• _TASK GOAL_
This task calls for copying every line in the data below that contains the word "taskId".

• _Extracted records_
--
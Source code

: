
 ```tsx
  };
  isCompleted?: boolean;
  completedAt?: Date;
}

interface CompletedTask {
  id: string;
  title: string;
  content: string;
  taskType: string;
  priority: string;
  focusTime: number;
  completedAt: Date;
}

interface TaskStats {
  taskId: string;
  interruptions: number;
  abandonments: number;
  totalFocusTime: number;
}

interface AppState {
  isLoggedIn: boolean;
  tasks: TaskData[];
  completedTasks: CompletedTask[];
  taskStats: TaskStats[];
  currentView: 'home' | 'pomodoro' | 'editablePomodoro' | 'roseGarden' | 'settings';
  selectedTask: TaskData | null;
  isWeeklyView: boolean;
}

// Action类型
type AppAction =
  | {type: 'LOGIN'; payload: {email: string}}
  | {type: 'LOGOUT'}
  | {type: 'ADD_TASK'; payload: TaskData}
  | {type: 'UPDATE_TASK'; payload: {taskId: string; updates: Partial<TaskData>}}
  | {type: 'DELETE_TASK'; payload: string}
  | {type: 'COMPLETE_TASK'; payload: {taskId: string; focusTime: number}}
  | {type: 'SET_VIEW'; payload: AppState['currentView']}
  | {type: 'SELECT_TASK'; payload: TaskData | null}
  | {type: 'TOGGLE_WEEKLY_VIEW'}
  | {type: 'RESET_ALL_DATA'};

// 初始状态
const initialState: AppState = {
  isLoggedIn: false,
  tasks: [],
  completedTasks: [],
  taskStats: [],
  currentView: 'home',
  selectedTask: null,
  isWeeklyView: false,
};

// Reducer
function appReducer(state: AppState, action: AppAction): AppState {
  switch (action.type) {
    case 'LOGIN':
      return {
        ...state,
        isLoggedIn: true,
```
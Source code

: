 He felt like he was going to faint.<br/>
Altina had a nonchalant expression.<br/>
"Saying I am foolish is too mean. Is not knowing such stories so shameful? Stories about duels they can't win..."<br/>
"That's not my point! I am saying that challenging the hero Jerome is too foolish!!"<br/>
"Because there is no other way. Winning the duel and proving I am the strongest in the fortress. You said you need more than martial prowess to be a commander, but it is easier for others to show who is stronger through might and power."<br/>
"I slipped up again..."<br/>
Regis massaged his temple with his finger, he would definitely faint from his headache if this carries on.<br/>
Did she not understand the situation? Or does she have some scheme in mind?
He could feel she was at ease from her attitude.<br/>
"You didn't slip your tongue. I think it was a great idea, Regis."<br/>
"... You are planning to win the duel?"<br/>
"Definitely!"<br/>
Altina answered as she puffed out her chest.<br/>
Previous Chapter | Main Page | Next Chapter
--
• _SOLUTION BELOW_
  taskId: string;
  | {type: 'UPDATE_TASK'; payload: {taskId: string; updates: Partial<TaskData>}}
  | {type: 'COMPLETE_TASK'; payload: {taskId: string; focusTime: number}}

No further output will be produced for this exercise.